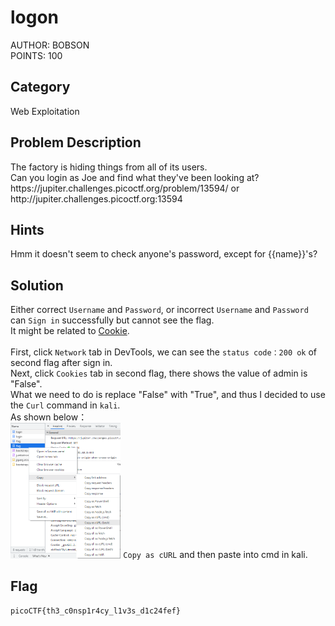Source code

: <h1>logon</h1>
AUTHOR: BOBSON<br>
POINTS: 100

<h2>Category</h2>
Web Exploitation

<h2>Problem Description</h2>
The factory is hiding things from all of its users.<br>
Can you login as Joe and find what they've been looking at?<br>
https://jupiter.challenges.picoctf.org/problem/13594/ or http://jupiter.challenges.picoctf.org:13594

<h2>Hints</h2>
Hmm it doesn't seem to check anyone's password, except for {{name}}'s?

<h2>Solution</h2>
Either correct <code>Username</code> and <code>Password</code>, 
or incorrect <code>Username</code> and <code>Password</code> can <code>Sign in</code> successfully but cannot see the flag.<br>
It might be related to <a href="https://www.kaspersky.com/resource-center/definitions/cookies">Cookie</a>.<br><br>
First, click <code>Network</code> tab in DevTools, we can see the <code>status code：200 ok</code> of second flag after sign in.<br>
Next, click <code>Cookies</code> tab in second flag, there shows the value of admin is "False".<br>
What we need to do is replace "False" with "True", and thus I decided to use the <code>Curl</code> command in <code>kali</code>.<br>
As shown below：<br>
<img src="https://github.com/laiyutong/picoCTF_2019_writeup/blob/main/Web%20Exploitation/logon/cURL.png" alt="CURL_screenshot" style="width:35%;">
<code>Copy as cURL</code> and then paste into cmd in kali.<br>

<h2>Flag</h2>
<code>picoCTF{th3_c0nsp1r4cy_l1v3s_d1c24fef}</code>
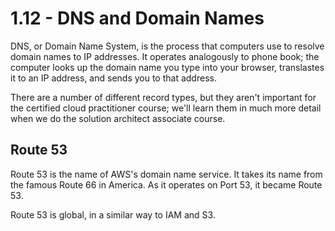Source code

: # 1.12 - DNS and Domain Names

DNS, or Domain Name System, is the process that computers use to resolve domain names to IP addresses. It operates analogously to phone book; the computer looks up the domain name you type into your browser, translastes it to an IP address, and sends you to that address.

There are a number of different record types, but they aren't important for the certified cloud practitioner course; we'll learn them in much more detail when we do the solution architect associate course.

## Route 53

Route 53 is the name of AWS's domain name service. It takes its name from the famous Route 66 in America. As it operates on Port 53, it became Route 53.

Route 53 is global, in a similar way to IAM and S3.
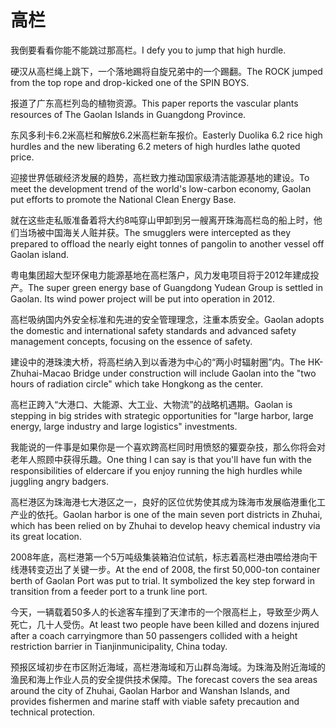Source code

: # 高栏

<p><span class="chinese">我倒要看看你能不能跳过那高栏。</span><span class="english">I defy you to jump that high hurdle.</span></p>

<p><span class="chinese">硬汉从高栏绳上跳下，一个落地踢将自旋兄弟中的一个踢翻。</span><span class="english">The ROCK jumped from the top rope and drop-kicked one of the SPIN BOYS.</span></p>

<p><span class="chinese">报道了广东高栏列岛的植物资源。</span><span class="english">This paper reports the vascular plants resources of The Gaolan Islands in Guangdong Province.</span></p>

<p><span class="chinese">东风多利卡6.2米高栏和解放6.2米高栏新车报价。</span><span class="english">Easterly Duolika 6.2 rice high hurdles and the new liberating 6.2 meters of high hurdles lathe quoted price.</span></p>

<p><span class="chinese">迎接世界低碳经济发展的趋势，高栏致力推动国家级清洁能源基地的建设。</span><span class="english">To meet the development trend of the world's low-carbon economy, Gaolan put efforts to promote the National Clean Energy Base.</span></p>

<p><span class="chinese">就在这些走私贩准备着将大约8吨穿山甲卸到另一艘离开珠海高栏岛的船上时，他们当场被中国海关人赃并获。</span><span class="english">The smugglers were intercepted as they prepared to offload the nearly eight tonnes of pangolin to another vessel off Gaolan island.</span></p>

<p><span class="chinese">粤电集团超大型环保电力能源基地在高栏落户，风力发电项目将于2012年建成投产。</span><span class="english">The super green energy base of Guangdong Yudean Group is settled in Gaolan. Its wind power project will be put into operation in 2012.</span></p>

<p><span class="chinese">高栏吸纳国内外安全标准和先进的安全管理理念，注重本质安全。</span><span class="english">Gaolan adopts the domestic and international safety standards and advanced safety management concepts, focusing on the essence of safety.</span></p>

<p><span class="chinese">建设中的港珠澳大桥，将高栏纳入到以香港为中心的“两小时辐射圈”内。</span><span class="english">The HK-Zhuhai-Macao Bridge under construction will include Gaolan into the "two hours of radiation circle" which take Hongkong as the center.</span></p>

<p><span class="chinese">高栏正跨入“大港口、大能源、大工业、大物流”的战略机遇期。</span><span class="english">Gaolan is stepping in big strides with strategic opportunities for "large harbor, large energy, large industry and large logistics" investments.</span></p>

<p><span class="chinese">我能说的一件事是如果你是一个喜欢跨高栏同时用愤怒的獾耍杂技，那么你将会对老年人照顾中获得乐趣。</span><span class="english">One thing I can say is that you'll have fun with the responsibilities of eldercare if you enjoy running the high hurdles while juggling angry badgers.</span></p>

<p><span class="chinese">高栏港区为珠海港七大港区之一，良好的区位优势使其成为珠海市发展临港重化工产业的依托。</span><span class="english">Gaolan harbor is one of the main seven port districts in Zhuhai, which has been relied on by Zhuhai to develop heavy chemical industry via its great location.</span></p>

<p><span class="chinese">2008年底，高栏港第一个5万吨级集装箱泊位试航，标志着高栏港由喂给港向干线港转变迈出了关键一步。</span><span class="english">At the end of 2008, the first 50,000-ton container berth of Gaolan Port was put to trial. It symbolized the key step forward in transition from a feeder port to a trunk line port.</span></p>

<p><span class="chinese">今天，一辆载着50多人的长途客车撞到了天津市的一个限高栏上，导致至少两人死亡，几十人受伤。</span><span class="english">At least two people have been killed and dozens injured after a coach carryingmore than 50 passengers collided with a height restriction barrier in Tianjinmunicipality, China today.</span></p>

<p><span class="chinese">预报区域初步在市区附近海域，高栏港海域和万山群岛海域。为珠海及附近海域的渔民和海上作业人员的安全提供技术保障。</span><span class="english">The forecast covers the sea areas around the city of Zhuhai, Gaolan Harbor and Wanshan Islands, and provides fishermen and marine staff with viable safety precaution and technical protection.</span></p>

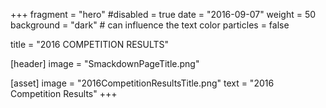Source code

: +++
fragment = "hero"
#disabled = true 
date = "2016-09-07"
weight = 50
background = "dark" # can influence the text color
particles = false

title = "2016 COMPETITION RESULTS"

[header]
  image = "SmackdownPageTitle.png"

[asset]
  image = "2016CompetitionResultsTitle.png"
  text = "2016 Competition Results"
+++
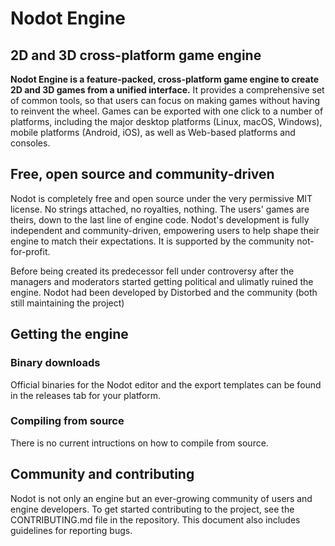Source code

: # Nodot Engine

## 2D and 3D cross-platform game engine

**Nodot Engine is a feature-packed, cross-platform
game engine to create 2D and 3D games from a unified interface.** It provides a
comprehensive set of common tools, so that users can focus on making games 
without having to reinvent the wheel. Games can be exported with one click
to a number of platforms, including the major desktop platforms (Linux, macOS, Windows),
mobile platforms (Android, iOS), as well as Web-based platforms and consoles.

## Free, open source and community-driven

Nodot is completely free and open source under the very permissive MIT license.
No strings attached, no royalties, nothing. The users' games are theirs, down
to the last line of engine code. Nodot's development is fully independent and
community-driven, empowering users to help shape their engine to match their
expectations. It is supported by the community not-for-profit.

Before being created its predecessor fell under controversy after the managers
and moderators started getting political and ulimatly ruined the engine.
Nodot had been developed by Distorbed and the community (both still maintaining the project)

## Getting the engine

### Binary downloads

Official binaries for the Nodot editor and the export templates can be found
in the releases tab for your platform.

### Compiling from source

There is no current intructions on how to compile from source.

## Community and contributing

Nodot is not only an engine but an ever-growing community of users and engine
developers. To get started contributing to the project, see the CONTRIBUTING.md file in the repository.
This document also includes guidelines for reporting bugs.
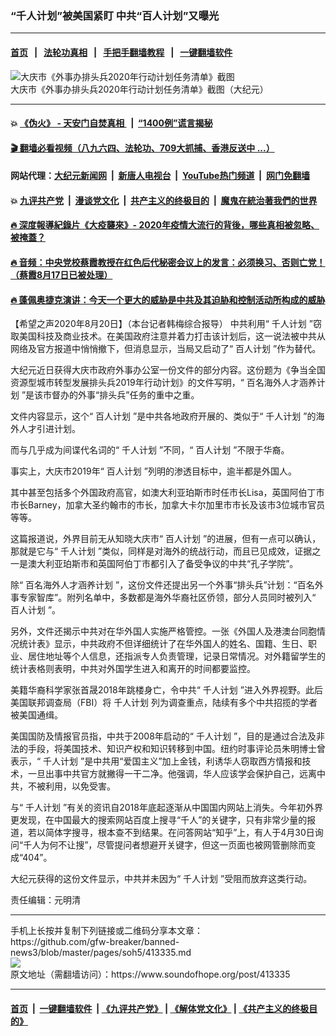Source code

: ### “千人计划”被美国紧盯 中共“百人计划”又曝光
------------------------

#### [首页](https://github.com/gfw-breaker/banned-news3/blob/master/README.md) &nbsp;&nbsp;|&nbsp;&nbsp; [法轮功真相](https://github.com/begood0513/basic/blob/master/README.md)  &nbsp;&nbsp;|&nbsp;&nbsp; [手把手翻墙教程](https://github.com/gfw-breaker/guides/wiki)  &nbsp;&nbsp;|&nbsp;&nbsp; [一键翻墙软件](https://github.com/gfw-breaker/nogfw/blob/master/README.md)  



<div><img alt="大庆市《外事办排头兵2020年行动计划任务清单》截图" src="https://img.soundofhope.org/2020-08/a07e7200baedd36735d99f6264a1068e-600x389-1597908615701.jpg"/>
<br/><figcaption class="caption">
 大庆市《外事办排头兵2020年行动计划任务清单》截图（大纪元）
</figcaption></div><hr/>

#### 💥 [《伪火》 - 天安门自焚真相 ](http://141.164.51.119:10000/videos/blog/weihuo.html)&nbsp; |&nbsp; [“1400例”谎言揭秘  ](http://141.164.51.119:10000/videos/blog/jiexi1400.html)

#### [ 🎬  翻墙必看视频（八九六四、法轮功、709大抓捕、香港反送中 ...）](https://github.com/gfw-breaker/links/blob/master/banned.md)

#### 网站代理：[大纪元新闻网](http://167.172.10.89:10080/gb/) &nbsp;|&nbsp; [新唐人电视台](http://167.172.10.89:8808/gb/)  &nbsp;|&nbsp; [YouTube热门频道](http://158.247.203.241/youtube.html) &nbsp;|&nbsp; [网门免翻墙](http://158.247.203.241:11000/show.aspx?name=ogHome)

#### 💥 [九评共产党](http://141.164.51.119:10000/videos/res/jiuping/)&nbsp; |&nbsp; [漫谈党文化](http://141.164.51.119:10000/videos/res/mtdwh/)&nbsp; |&nbsp; [共产主义的终极目的](http://141.164.51.119:10000/videos/res/zjmd/)&nbsp; |&nbsp; [魔鬼在統治著我們的世界](http://141.164.51.119:10000/videos/res/TheSpecter/)  

#### [ 🔥  深度報導紀錄片《大疫襲來》- 2020年疫情大流行的背後，哪些真相被忽略、被掩蓋？](http://141.164.51.119:10000/videos/news/../corona/index.html)

#### [ 🔥  音频：中央党校蔡霞教授在红色后代秘密会议上的发言：必须换习、否则亡党！（蔡霞8月17日已被处理）](http://141.164.51.119:10000/videos/news/caixia.html)

#### [ 🔥  蓬佩奥捷克演讲：今天一个更大的威胁是中共及其迫胁和控制活动所构成的威胁](http://141.164.51.119:10000/videos/news/pompeo6.html)

<div><div class="Content__Wrapper sc-1bvya0-0 grZQxZ">
 <p class="meta-top">
  <span class="meta">
   【希望之声2020年8月20日】（本台记者韩梅综合报导）
  </span>
  中共利用“
  <ok href="/term/7383">
   千人计划
  </ok>
  ”窃取美国科技及商业技术。在美国政府注意并着力打击该计划后，这一说法被中共从网络及官方报道中悄悄撤下，但消息显示，当局又启动了“
  <ok href="/term/355378">
   百人计划
  </ok>
  ”作为替代。
 </p>
 <p>
  大纪元近日获得大庆市政府外事办公室一份文件的部分内容。这份题为《争当全国资源型城市转型发展排头兵2019年行动计划》的文件写明，“
  <ok href="/term/355387">
   百名海外人才涵养计划
  </ok>
  ”是该市督办的外事“排头兵”任务的重中之重。
 </p>
 <div class="AD_Embed__Wrap-sc-1xslmin-0 igMuqX module desktop">
  <div>
  </div>
 </div>
 <p>
  文件内容显示，这个“
  <ok href="/term/355378">
   百人计划
  </ok>
  ”是中共各地政府开展的、类似于“
  <ok href="/term/7383">
   千人计划
  </ok>
  ”的海外人才引进计划。
 </p>
 <p>
  而与几乎成为间谍代名词的“
  <ok href="/term/7383">
   千人计划
  </ok>
  ”不同，“
  <ok href="/term/355378">
   百人计划
  </ok>
  ”不限于华裔。
 </p>
 <p>
  事实上，大庆市2019年“
  <ok href="/term/355378">
   百人计划
  </ok>
  ”列明的渗透目标中，逾半都是外国人。
 </p>
 <p>
  其中甚至包括多个外国政府高官，如澳大利亚珀斯市时任市长Lisa，英国阿伯丁市市长Barney，加拿大圣约翰市的市长，加拿大卡尔加里市市长及该市3位城市官员等等。
 </p>
 <p>
  这篇报道说，外界目前无从知晓大庆市“
  <ok href="/term/355378">
   百人计划
  </ok>
  ”的进展，但有一点可以确认，那就是它与“
  <ok href="/term/7383">
   千人计划
  </ok>
  ”类似，同样是对海外的统战行动，而且已见成效，证据之一是澳大利亚珀斯市和英国阿伯丁市都引入了备受争议的中共“孔子学院”。
 </p>
 <p>
  除“
  <ok href="/term/355387">
   百名海外人才涵养计划
  </ok>
  ”，这份文件还提出另一个外事“排头兵”计划：“百名外事专家智库”。附列名单中，多数都是海外华裔社区侨领，部分人员同时被列入“
  <ok href="/term/355378">
   百人计划
  </ok>
  ”。
 </p>
 <p>
  另外，文件还揭示中共对在华外国人实施严格管控。一张《外国人及港澳台同胞情况统计表》显示，中共政府不但详细统计了在华外国人的姓名、国籍、生日、职业、居住地址等个人信息，还指派专人负责管理，记录日常情况。对外籍留学生的统计表格则表明，中共对外国学生进入和离开的时间都要监控。
 </p>
 <p>
  美籍华裔科学家张首晟2018年跳楼身亡，令中共“
  <ok href="/term/7383">
   千人计划
  </ok>
  ”进入外界视野。此后美国联邦调查局（FBI）将
  <ok href="/term/7383">
   千人计划
  </ok>
  列为调查重点，陆续有多个中共招揽的学者被美国通缉。
 </p>
 <p>
  美国国防及情报官员指，中共于2008年启动的“
  <ok href="/term/7383">
   千人计划
  </ok>
  ”，目的是通过合法及非法的手段，将美国技术、知识产权和知识转移到中国。纽约时事评论员朱明博士曾表示，“
  <ok href="/term/7383">
   千人计划
  </ok>
  ”是中共用“爱国主义”加上金钱，利诱华人窃取西方情报和技术，一旦出事中共官方就撇得一干二净。他强调，华人应该学会保护自己，远离中共，不被利用，以免受害。
 </p>
 <p>
  与“
  <ok href="/term/7383">
   千人计划
  </ok>
  ”有关的资讯自2018年底起逐渐从中国国内网站上消失。今年初外界更发现，在中国最大的搜索网站百度上搜寻“千人”的关键字，只有非常少量的报道，若以简体字搜寻，根本查不到结果。在问答网站“知乎”上，有人于4月30日询问“千人为何不让搜”，尽管提问者想避开关键字，但这一页面也被网管删除而变成“404”。
 </p>
 <p>
  大纪元获得的这份文件显示，中共并未因为“
  <ok href="/term/7383">
   千人计划
  </ok>
  ”受阻而放弃这类行动。
 </p>
 <p class="meta-btm">
  责任编辑：元明清
 </p>
</div>
</div>
<hr/>
手机上长按并复制下列链接或二维码分享本文章：<br/>
https://github.com/gfw-breaker/banned-news3/blob/master/pages/soh5/413335.md <br/>
<a href='https://github.com/gfw-breaker/banned-news3/blob/master/pages/soh5/413335.md'><img src='https://github.com/gfw-breaker/banned-news3/blob/master/pages/soh5/413335.md.png'/></a> <br/>
原文地址（需翻墙访问）：https://www.soundofhope.org/post/413335


------------------------
#### [首页](https://github.com/gfw-breaker/banned-news3/blob/master/README.md) &nbsp;|&nbsp; [一键翻墙软件](https://github.com/gfw-breaker/nogfw/blob/master/README.md) &nbsp;| [《九评共产党》](https://github.com/gfw-breaker/9ping.md/blob/master/README.md#九评之一评共产党是什么) | [《解体党文化》](https://github.com/gfw-breaker/jtdwh.md/blob/master/README.md) | [《共产主义的终极目的》](https://github.com/gfw-breaker/gczydzjmd.md/blob/master/README.md)


<img src='http://gfw-breaker.win/banned-news3/pages/soh5/413335.md' width='0px' height='0px'/>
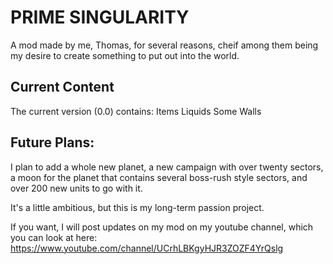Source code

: # PRIME SINGULARITY
A mod made by me, Thomas, for several reasons, cheif among them being my desire to create something to put out into the world.

## Current Content
The current version (0.0) contains:
Items
Liquids
Some Walls

## Future Plans:
I plan to add a whole new planet, a new campaign with over twenty sectors,
a moon for the planet that contains several boss-rush style sectors,
and over 200 new units to go with it.

It's a little ambitious, but this is my long-term passion project.

If you want, I will post updates on my mod on my youtube channel, which you can look at here:
https://www.youtube.com/channel/UCrhLBKgyHJR3ZOZF4YrQslg
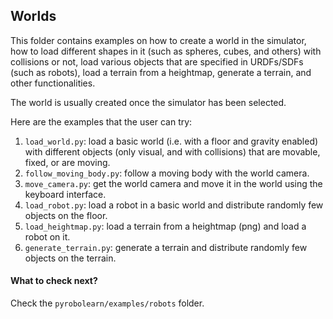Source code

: ## Worlds

This folder contains examples on how to create a world in the simulator, how to load different shapes in it (such 
as spheres, cubes, and others) with collisions or not, load various objects that are specified in URDFs/SDFs (such 
as robots), load a terrain from a heightmap, generate a terrain, and other functionalities.

The world is usually created once the simulator has been selected.

Here are the examples that the user can try:
1. `load_world.py`: load a basic world (i.e. with a floor and gravity enabled) with different objects (only visual, 
and with collisions) that are movable, fixed, or are moving.
2. `follow_moving_body.py`: follow a moving body with the world camera.
3. `move_camera.py`: get the world camera and move it in the world using the keyboard interface.
4. `load_robot.py`: load a robot in a basic world and distribute randomly few objects on the floor.
5. `load_heightmap.py`: load a terrain from a heightmap (png) and load a robot on it.
6. `generate_terrain.py`: generate a terrain and distribute randomly few objects on the terrain.


#### What to check next?

Check the `pyrobolearn/examples/robots` folder.
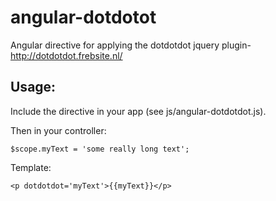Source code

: angular-dotdotot
================

Angular directive for applying the dotdotdot jquery plugin- http://dotdotdot.frebsite.nl/

Usage:
------
Include the directive in your app (see js/angular-dotdotdot.js).

Then in your controller:

    $scope.myText = 'some really long text';

Template:

	<p dotdotdot='myText'>{{myText}}</p>
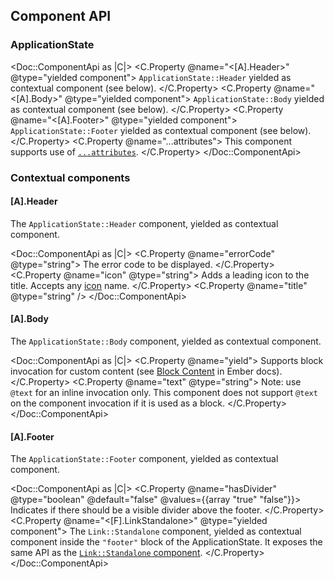## Component API

### ApplicationState

<Doc::ComponentApi as |C|>
  <C.Property @name="<[A].Header>" @type="yielded component">
    `ApplicationState::Header` yielded as contextual component (see below).
  </C.Property>
  <C.Property @name="<[A].Body>" @type="yielded component">
    `ApplicationState::Body` yielded as contextual component (see below).
  </C.Property>
  <C.Property @name="<[A].Footer>" @type="yielded component">
    `ApplicationState::Footer` yielded as contextual component (see below).
  </C.Property>
  <C.Property @name="...attributes">
    This component supports use of [`...attributes`](https://guides.emberjs.com/release/in-depth-topics/patterns-for-components/#toc_attribute-ordering).
  </C.Property>
</Doc::ComponentApi>

### Contextual components

#### [A].Header

The `ApplicationState::Header` component, yielded as contextual component.

<Doc::ComponentApi as |C|>
  <C.Property @name="errorCode" @type="string">
    The error code to be displayed.
  </C.Property>
  <C.Property @name="icon" @type="string">
    Adds a leading icon to the title. Accepts any [icon](/icons/library) name.
  </C.Property>
  <C.Property @name="title" @type="string"  />
</Doc::ComponentApi>

#### [A].Body

The `ApplicationState::Body` component, yielded as contextual component.

<Doc::ComponentApi as |C|>
  <C.Property @name="yield">
    Supports block invocation for custom content (see [Block Content](https://guides.emberjs.com/release/components/block-content/) in Ember docs).
  </C.Property>
  <C.Property @name="text" @type="string">
    Note: use `@text` for an inline invocation only. This component does not support `@text` on the component invocation if it is used as a block.
  </C.Property>
</Doc::ComponentApi>

#### [A].Footer

The `ApplicationState::Footer` component, yielded as contextual component.

<Doc::ComponentApi as |C|>
  <C.Property @name="hasDivider" @type="boolean" @default="false" @values={{array "true" "false"}}>
    Indicates if there should be a visible divider above the footer.
  </C.Property>
  <C.Property @name="<[F].LinkStandalone>" @type="yielded component">
    The `Link::Standalone` component, yielded as contextual component inside the `"footer"` block of the ApplicationState. It exposes the same API as the [`Link::Standalone` component](/components/link/standalone).
  </C.Property>
</Doc::ComponentApi>
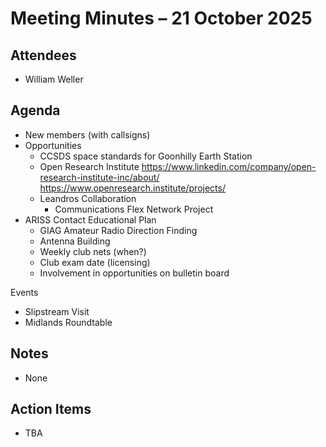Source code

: # Meeting Minutes – 21 October 2025

## Attendees
- William Weller

## Agenda
- New members (with callsigns)
- Opportunities
  - CCSDS space standards for Goonhilly Earth Station
  - Open Research Institute
    https://www.linkedin.com/company/open-research-institute-inc/about/
    https://www.openresearch.institute/projects/
  - Leandros Collaboration
    - Communications Flex Network Project
- ARISS Contact Educational Plan
  - GIAG Amateur Radio Direction Finding
  - Antenna Building
  - Weekly club nets (when?)
  - Club exam date (licensing)
  - Involvement in opportunities on bulletin board

Events
- Slipstream Visit
- Midlands Roundtable

## Notes
- None

## Action Items
- TBA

Prompt: Set down word for word the lines from the opening of the entries above through the line that contains "Hmm it doesn't", and omit every picture.

Response for this exercise:
Source code

: <h1>logon</h1>
AUTHOR: BOBSON<br>
POINTS: 100

<h2>Category</h2>
Web Exploitation

<h2>Problem Description</h2>
The factory is hiding things from all of its users.<br>
Can you login as Joe and find what they've been looking at?<br>
https://jupiter.challenges.picoctf.org/problem/13594/ or http://jupiter.challenges.picoctf.org:13594

<h2>Hints</h2>
Hmm it doesn't seem to check anyone's password, except for {{name}}'s?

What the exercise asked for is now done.